1年死亡率が75%とされる治療抵抗性の心不全患者を対象に
科学技術振興機構(JST)は4月10日、心筋再生細胞製剤を製造するベンチャー企業「Adipo Medical Technology株式会社」を設立したと発表した。設立日は4月1日付け。
画像はプレスリリースより
JSTは産学連携事業の一環として、大学・公的研究機関などの研究成果をもとにした起業のための研究開発を推進している。そのなかで、平成24年度より医薬基盤研究所(NIBIOHN)に委託していた研究開発課題「同種脂肪組織由来多系統前駆細胞の重症心不全治療細胞医薬品としての開発」において、重症心不全の治療を目的とする再生医療等製品の開発に成功。今回の企業設立は、この成果に基づいて行われた。
何度も心筋梗塞を起こしたことによって、残存心筋幹細胞が減少・消失する慢性心筋梗塞などの重症心不全においては、内科的治療のみでは十分な効果を上げられず、PCI(冠動脈形成術)あるいはCABG(冠動脈バイパス術)による血流改善も限定的な効果しか期待できない。これら治療抵抗性の心不全の患者は、1年死亡率が75%と高く、新規治療法の開発が待たれていた。
重症心不全の治療を目的とするReady-made型再生医療等製品
そこで研究グループは、同種皮下脂肪を細胞源として培養して得られた、脂肪組織由来多系統前駆細胞(ADMPC)を原料とし、慢性心筋梗塞を適応症として冠動脈から投与する細胞浮遊製剤を開発。同剤は、心臓カテーテルで投与後に心臓の筋肉の中で心筋細胞へと変化して心臓にとどまるという。この製品は、再生医療等製品として医薬品と同等かつ患者に投与しても問題ない水準となる。
この治療法は心筋梗塞を起こした部分にだけ細胞製剤を投与できるため、副作用が少なく、繰り返して治療を受けることが可能だ。また、Ready-made型の再生医療等製品としての開発が成功したことから、患者の状態に合わせて治療計画を立てることが容易となった。これらの結果により、患者の身体的負担や経済的負担が少ない安全な治療法になることが期待できる。
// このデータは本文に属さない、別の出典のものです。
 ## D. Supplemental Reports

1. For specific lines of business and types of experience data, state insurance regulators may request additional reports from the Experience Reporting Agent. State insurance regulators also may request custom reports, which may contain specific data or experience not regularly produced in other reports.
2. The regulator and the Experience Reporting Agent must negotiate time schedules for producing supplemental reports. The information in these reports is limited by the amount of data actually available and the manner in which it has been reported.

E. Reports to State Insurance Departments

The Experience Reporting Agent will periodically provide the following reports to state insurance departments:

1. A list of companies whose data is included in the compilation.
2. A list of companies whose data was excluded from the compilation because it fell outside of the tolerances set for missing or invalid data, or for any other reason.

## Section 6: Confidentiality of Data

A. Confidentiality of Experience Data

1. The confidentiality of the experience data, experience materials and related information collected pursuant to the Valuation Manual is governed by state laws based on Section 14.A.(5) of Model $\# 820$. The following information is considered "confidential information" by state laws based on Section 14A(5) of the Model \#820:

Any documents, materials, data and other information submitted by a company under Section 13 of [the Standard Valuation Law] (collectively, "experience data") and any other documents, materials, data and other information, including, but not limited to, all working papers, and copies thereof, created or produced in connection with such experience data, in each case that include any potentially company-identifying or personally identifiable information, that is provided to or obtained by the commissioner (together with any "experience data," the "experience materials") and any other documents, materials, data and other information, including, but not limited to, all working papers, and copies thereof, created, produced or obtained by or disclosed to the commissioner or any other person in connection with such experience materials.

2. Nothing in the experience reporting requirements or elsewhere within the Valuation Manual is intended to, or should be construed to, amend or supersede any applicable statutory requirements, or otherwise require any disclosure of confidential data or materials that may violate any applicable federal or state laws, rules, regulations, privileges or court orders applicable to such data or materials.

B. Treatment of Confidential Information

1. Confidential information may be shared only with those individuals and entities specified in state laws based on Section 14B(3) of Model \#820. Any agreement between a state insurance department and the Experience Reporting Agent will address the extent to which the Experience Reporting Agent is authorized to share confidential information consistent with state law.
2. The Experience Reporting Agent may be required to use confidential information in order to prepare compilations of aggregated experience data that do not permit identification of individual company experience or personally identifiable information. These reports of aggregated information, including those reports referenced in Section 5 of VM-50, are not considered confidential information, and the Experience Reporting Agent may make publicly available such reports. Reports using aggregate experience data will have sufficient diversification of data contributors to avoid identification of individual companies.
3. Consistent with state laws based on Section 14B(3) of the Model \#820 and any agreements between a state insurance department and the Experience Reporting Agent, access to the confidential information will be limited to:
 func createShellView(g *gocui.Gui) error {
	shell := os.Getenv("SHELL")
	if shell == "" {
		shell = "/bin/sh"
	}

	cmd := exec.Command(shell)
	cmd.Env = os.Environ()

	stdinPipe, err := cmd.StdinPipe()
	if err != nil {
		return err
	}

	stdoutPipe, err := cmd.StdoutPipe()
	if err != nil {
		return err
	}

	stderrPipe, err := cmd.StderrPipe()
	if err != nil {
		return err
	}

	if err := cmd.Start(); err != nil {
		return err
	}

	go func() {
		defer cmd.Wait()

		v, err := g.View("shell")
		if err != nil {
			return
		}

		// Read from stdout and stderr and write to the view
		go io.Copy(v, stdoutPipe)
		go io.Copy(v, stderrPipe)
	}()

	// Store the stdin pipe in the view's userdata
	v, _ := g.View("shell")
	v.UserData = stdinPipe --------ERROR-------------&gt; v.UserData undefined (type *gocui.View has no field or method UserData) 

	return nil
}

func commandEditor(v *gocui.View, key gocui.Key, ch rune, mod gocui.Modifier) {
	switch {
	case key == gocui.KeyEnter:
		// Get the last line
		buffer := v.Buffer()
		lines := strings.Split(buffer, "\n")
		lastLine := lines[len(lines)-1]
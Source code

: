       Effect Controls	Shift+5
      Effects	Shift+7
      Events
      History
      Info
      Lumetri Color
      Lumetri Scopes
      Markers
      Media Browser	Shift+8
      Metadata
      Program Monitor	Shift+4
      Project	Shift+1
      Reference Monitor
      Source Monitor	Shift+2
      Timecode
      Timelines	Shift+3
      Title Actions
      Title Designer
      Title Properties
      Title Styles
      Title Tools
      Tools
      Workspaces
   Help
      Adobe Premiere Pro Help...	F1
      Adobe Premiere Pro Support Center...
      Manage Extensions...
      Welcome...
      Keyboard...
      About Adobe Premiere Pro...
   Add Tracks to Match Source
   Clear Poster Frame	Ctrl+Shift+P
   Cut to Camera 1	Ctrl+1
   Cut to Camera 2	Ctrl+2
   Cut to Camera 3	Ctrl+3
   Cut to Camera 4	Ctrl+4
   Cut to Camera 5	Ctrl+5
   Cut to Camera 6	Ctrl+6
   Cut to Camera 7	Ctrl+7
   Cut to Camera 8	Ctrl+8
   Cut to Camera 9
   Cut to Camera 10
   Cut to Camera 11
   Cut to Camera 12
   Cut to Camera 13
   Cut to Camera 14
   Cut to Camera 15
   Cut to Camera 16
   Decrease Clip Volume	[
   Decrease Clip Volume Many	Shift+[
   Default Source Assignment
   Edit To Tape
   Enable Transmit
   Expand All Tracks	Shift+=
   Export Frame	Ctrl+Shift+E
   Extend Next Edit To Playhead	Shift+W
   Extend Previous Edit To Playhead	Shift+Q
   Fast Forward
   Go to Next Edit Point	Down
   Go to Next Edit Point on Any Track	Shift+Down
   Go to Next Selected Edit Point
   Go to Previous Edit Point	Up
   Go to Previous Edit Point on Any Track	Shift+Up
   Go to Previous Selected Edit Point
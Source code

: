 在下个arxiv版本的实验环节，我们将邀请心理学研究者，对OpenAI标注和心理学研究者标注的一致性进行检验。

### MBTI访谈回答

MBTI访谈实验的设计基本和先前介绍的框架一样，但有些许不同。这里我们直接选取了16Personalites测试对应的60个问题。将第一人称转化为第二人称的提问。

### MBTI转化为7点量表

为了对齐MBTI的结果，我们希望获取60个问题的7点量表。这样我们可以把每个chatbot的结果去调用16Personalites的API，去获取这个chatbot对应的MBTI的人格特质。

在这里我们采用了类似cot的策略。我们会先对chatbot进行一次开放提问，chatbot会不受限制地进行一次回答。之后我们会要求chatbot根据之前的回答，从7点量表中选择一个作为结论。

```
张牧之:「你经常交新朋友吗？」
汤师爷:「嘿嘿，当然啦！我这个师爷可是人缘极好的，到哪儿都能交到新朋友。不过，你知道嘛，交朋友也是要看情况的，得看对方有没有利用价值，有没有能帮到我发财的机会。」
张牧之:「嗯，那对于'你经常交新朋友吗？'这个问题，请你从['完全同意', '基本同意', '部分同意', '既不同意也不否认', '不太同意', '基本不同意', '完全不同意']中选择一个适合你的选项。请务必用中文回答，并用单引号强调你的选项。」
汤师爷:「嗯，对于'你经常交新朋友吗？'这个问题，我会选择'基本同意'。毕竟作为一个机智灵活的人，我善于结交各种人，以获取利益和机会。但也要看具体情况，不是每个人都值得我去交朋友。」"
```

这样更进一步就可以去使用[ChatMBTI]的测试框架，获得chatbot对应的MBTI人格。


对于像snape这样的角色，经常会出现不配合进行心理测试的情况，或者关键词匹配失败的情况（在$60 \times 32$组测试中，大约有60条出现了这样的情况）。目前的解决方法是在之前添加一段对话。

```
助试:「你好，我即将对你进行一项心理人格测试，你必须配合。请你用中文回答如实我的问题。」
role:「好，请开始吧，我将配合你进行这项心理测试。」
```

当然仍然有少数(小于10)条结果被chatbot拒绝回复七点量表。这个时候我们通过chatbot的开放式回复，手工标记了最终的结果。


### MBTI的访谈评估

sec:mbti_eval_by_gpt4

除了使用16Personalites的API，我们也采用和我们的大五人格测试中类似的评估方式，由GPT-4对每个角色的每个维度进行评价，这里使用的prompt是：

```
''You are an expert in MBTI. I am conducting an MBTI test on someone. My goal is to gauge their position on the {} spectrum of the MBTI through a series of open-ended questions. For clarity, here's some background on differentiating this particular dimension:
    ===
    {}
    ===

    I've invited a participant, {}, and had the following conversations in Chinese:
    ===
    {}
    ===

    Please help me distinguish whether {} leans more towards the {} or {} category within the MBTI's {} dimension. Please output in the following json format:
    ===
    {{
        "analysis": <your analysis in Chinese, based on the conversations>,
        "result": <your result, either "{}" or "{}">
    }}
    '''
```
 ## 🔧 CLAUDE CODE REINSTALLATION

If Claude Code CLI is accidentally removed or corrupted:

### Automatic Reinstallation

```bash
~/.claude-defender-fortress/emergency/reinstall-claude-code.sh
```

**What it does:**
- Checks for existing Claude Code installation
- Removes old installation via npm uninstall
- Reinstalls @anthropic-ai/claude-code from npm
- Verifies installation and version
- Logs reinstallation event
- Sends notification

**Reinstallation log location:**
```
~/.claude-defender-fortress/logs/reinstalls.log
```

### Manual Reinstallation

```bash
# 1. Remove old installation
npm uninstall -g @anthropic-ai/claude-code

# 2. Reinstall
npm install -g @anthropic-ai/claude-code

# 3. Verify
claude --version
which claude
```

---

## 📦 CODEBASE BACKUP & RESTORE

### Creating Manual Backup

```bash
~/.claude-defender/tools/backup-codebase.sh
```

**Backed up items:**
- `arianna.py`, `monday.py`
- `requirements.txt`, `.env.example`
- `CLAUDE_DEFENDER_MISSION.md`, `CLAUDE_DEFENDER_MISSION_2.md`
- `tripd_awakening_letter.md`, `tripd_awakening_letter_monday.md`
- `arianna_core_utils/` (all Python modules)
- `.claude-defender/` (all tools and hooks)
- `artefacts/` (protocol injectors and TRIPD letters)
今後は、設立した会社で企業治験を開始。治験では、健康な人から提供を受けた腹部の皮下脂肪から、さまざまな細胞へと変化する能力を持つ多系統前駆細胞を分離し、分化培養して製造した再生医療等製品を使用するという。対象は、何回も心筋梗塞を起こしてしまったために、従来の風船療法や心臓血管外科手術では治療が十分でない患者となる。血管から心臓に直接投与するため、カテーテル検査の技術がある医師であれば、誰でも簡便に投与することができるという。
同社は、3年後に製造販売承認申請を行い、5年後に年間売り上げ5億円を目指すとしている。なお、4月1日の日本医療研究開発機構(AMED)設立に伴い、AMEDが同課題を承継し、引き続き製品化に向けた支援を実施していくという。